Ao longo da história do pensamento sempre houve um viés das ciências sociais em compreender problemas estruturais da sociedade, como desigualdade, poder, pobreza, conflitos geopolíticos. Desde Karl Marx até Max Webber, o interesse em inferir as estruturas e tensões coletivas nunca cessou, o olhar do pesquisador sempre voltado para o que há de mais pernicioso nos hábitos humanos. No entanto, eventos voltados para a alegria, como danças, festas ou ritos extáticos, estes sempre pareceram algo secundários, quase não científicos.
Pois eis que uma jornalista
americana resolveu colocar luz nesta face marginalizada do ser humano.

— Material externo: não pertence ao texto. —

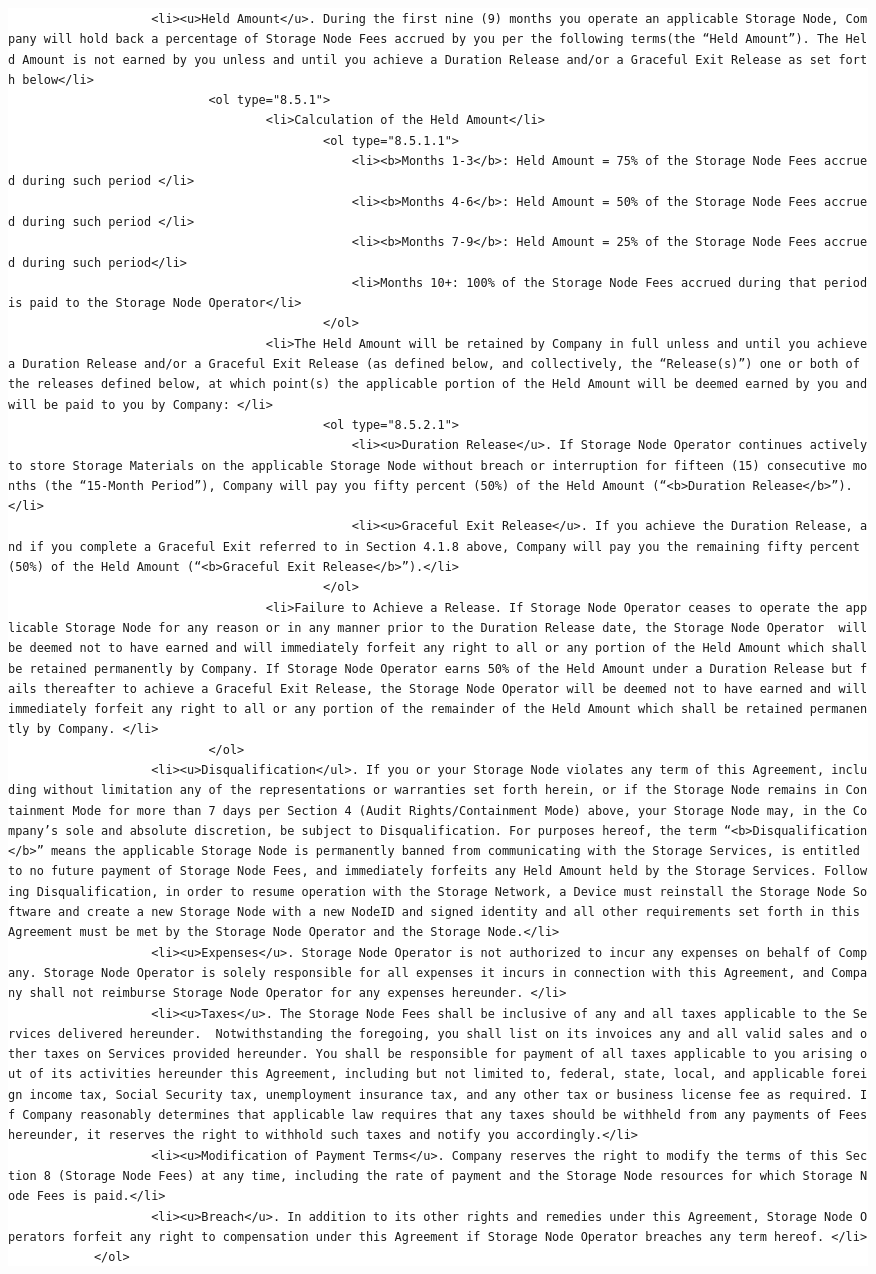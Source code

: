 						<li><u>Held Amount</u>. During the first nine (9) months you operate an applicable Storage Node, Company will hold back a percentage of Storage Node Fees accrued by you per the following terms(the “Held Amount”). The Held Amount is not earned by you unless and until you achieve a Duration Release and/or a Graceful Exit Release as set forth below</li>
								<ol type="8.5.1">
										<li>Calculation of the Held Amount</li>
												<ol type="8.5.1.1">
													<li><b>Months 1-3</b>: Held Amount = 75% of the Storage Node Fees accrued during such period </li>
													<li><b>Months 4-6</b>: Held Amount = 50% of the Storage Node Fees accrued during such period </li>
													<li><b>Months 7-9</b>: Held Amount = 25% of the Storage Node Fees accrued during such period</li>
													<li>Months 10+: 100% of the Storage Node Fees accrued during that period is paid to the Storage Node Operator</li>
												</ol>
										<li>The Held Amount will be retained by Company in full unless and until you achieve a Duration Release and/or a Graceful Exit Release (as defined below, and collectively, the “Release(s)”) one or both of the releases defined below, at which point(s) the applicable portion of the Held Amount will be deemed earned by you and will be paid to you by Company: </li>
												<ol type="8.5.2.1">
													<li><u>Duration Release</u>. If Storage Node Operator continues actively to store Storage Materials on the applicable Storage Node without breach or interruption for fifteen (15) consecutive months (the “15-Month Period”), Company will pay you fifty percent (50%) of the Held Amount (“<b>Duration Release</b>”). </li>
													<li><u>Graceful Exit Release</u>. If you achieve the Duration Release, and if you complete a Graceful Exit referred to in Section 4.1.8 above, Company will pay you the remaining fifty percent (50%) of the Held Amount (“<b>Graceful Exit Release</b>”).</li>
												</ol>
										<li>Failure to Achieve a Release. If Storage Node Operator ceases to operate the applicable Storage Node for any reason or in any manner prior to the Duration Release date, the Storage Node Operator  will be deemed not to have earned and will immediately forfeit any right to all or any portion of the Held Amount which shall be retained permanently by Company. If Storage Node Operator earns 50% of the Held Amount under a Duration Release but fails thereafter to achieve a Graceful Exit Release, the Storage Node Operator will be deemed not to have earned and will immediately forfeit any right to all or any portion of the remainder of the Held Amount which shall be retained permanently by Company. </li>
								</ol>
						<li><u>Disqualification</ul>. If you or your Storage Node violates any term of this Agreement, including without limitation any of the representations or warranties set forth herein, or if the Storage Node remains in Containment Mode for more than 7 days per Section 4 (Audit Rights/Containment Mode) above, your Storage Node may, in the Company’s sole and absolute discretion, be subject to Disqualification. For purposes hereof, the term “<b>Disqualification</b>” means the applicable Storage Node is permanently banned from communicating with the Storage Services, is entitled to no future payment of Storage Node Fees, and immediately forfeits any Held Amount held by the Storage Services. Following Disqualification, in order to resume operation with the Storage Network, a Device must reinstall the Storage Node Software and create a new Storage Node with a new NodeID and signed identity and all other requirements set forth in this Agreement must be met by the Storage Node Operator and the Storage Node.</li>
						<li><u>Expenses</u>. Storage Node Operator is not authorized to incur any expenses on behalf of Company. Storage Node Operator is solely responsible for all expenses it incurs in connection with this Agreement, and Company shall not reimburse Storage Node Operator for any expenses hereunder. </li>
						<li><u>Taxes</u>. The Storage Node Fees shall be inclusive of any and all taxes applicable to the Services delivered hereunder.  Notwithstanding the foregoing, you shall list on its invoices any and all valid sales and other taxes on Services provided hereunder. You shall be responsible for payment of all taxes applicable to you arising out of its activities hereunder this Agreement, including but not limited to, federal, state, local, and applicable foreign income tax, Social Security tax, unemployment insurance tax, and any other tax or business license fee as required. If Company reasonably determines that applicable law requires that any taxes should be withheld from any payments of Fees hereunder, it reserves the right to withhold such taxes and notify you accordingly.</li>
						<li><u>Modification of Payment Terms</u>. Company reserves the right to modify the terms of this Section 8 (Storage Node Fees) at any time, including the rate of payment and the Storage Node resources for which Storage Node Fees is paid.</li>
						<li><u>Breach</u>. In addition to its other rights and remedies under this Agreement, Storage Node Operators forfeit any right to compensation under this Agreement if Storage Node Operator breaches any term hereof. </li>
				</ol>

Vejamos
o que ela descobriu:
DANÇANDO NAS RUAS – uma história
do êxtase coletivo, de Barbara Ehrenreich, tem como ponto
central uma análise sobre o ato ancestral de cultivar momentos de êxtase
coletivo em sociedades humanas, desde celebrações públicas, danças em grupo e
até festivais específicos, que criavam senso de pertencimento e igualdade. Eram
rituais que quebravam hierarquias e aproximavam indivíduos de forma intensa.
A coletividade é um aspecto
determinante da natureza humana. Ao longo da história, sempre que houveram
sociedades, conjuntamente houveram atividades coletivas, sejam elas festas,
danças, cerimonias e rituais, como forma de conexão entre indivíduos e, algumas
vezes, até mesmo de resistência.
A premissa mira na ideia de
que a alegria coletiva não é superficial, como é interpretado por sociedades
modernas, mas algo fundamental. Os momentos de dança, festa e êxtase em grupo
não são escapismos das agruras de se viver em sociedade, mas eles criam
pertencimento, dissolvem hierarquias e fazem as pessoas se sentirem parte de
algo maior. Isso sustenta um valor social e até psicológico enorme.
Ehrenreich argumenta que,
especialmente no ocidente moderno, essas experiências foram sendo reprimidas ou
controladas por instituições conservadoras como a Igreja, o Estado e até o
capitalismo. O objetivo era eliminar a suposta desordem e lascívia que
permeavam esses eventos.
Um aspecto interessante que a
obra analisa é o resultado desse rigor restritivo institucional sobre tais
eventos na vida contemporânea: atualmente a maior parte das formas de
celebração coletiva foram militarizadas (no sentido de dar a elas um formato
estritamente conservador e uniformizado), individualizadas ou comercializadas,
condições que reduziram, ou até extinguiram, o senso profundo de comunhão.
Atualmente, no lugar de confraternizarmos juntos, apenas consumimos
entretenimento.
A autora insiste na ideia de
que a alegria coletiva não é apenas uma questão de mera diversão, mas uma
necessidade humana básica, com potencial de influência política, o que
explicaria o interesse de extinguir esse aspecto de nossa cultura, por parte de
determinadas lideranças.
O livro evidencia a
dificuldade metodológica que surge ao se estudar estados de êxtase, emoção
intensa ou experiências corporais. Não é fácil medir ou descrever tais eventos
com ferramentas tradicionais. Mesmo estudos antropológicos, que fizeram
análises mais amplas, muitas vezes trataram esses momentos como meras
“curiosidades culturais”, não as tratando como fenômenos centrais de massas.
Outro fator abordado na obra é
o cultural: especificamente em sociedades ocidentais modernas, há uma
valorização exacerbada da racionalidade, do autocontrole e da produtividade.
Logo, estados de êxtase coletivo podem parecer irracionais, perigosos ou até
mesmo primitivos. Isso influencia o que pesquisadores atuais consideram como
sendo digno de estudo.
DANÇANDO NAS RUAS é uma
obra que toca num tema ignorado, e de forma provocadora nos faz um alerta: ao
substituir celebrações espontâneas por entretenimento passivo ou
comercializado, a sociedade acabou esvaziando essa experiência..., talvez
precisamos reconhecer que a necessidade de celebrar juntos, de “dançar nas
ruas”, não se trate de um ato de luxo, mas uma necessidade humana básica que,
ao longo dos séculos, foi sendo esquecida ou domesticada.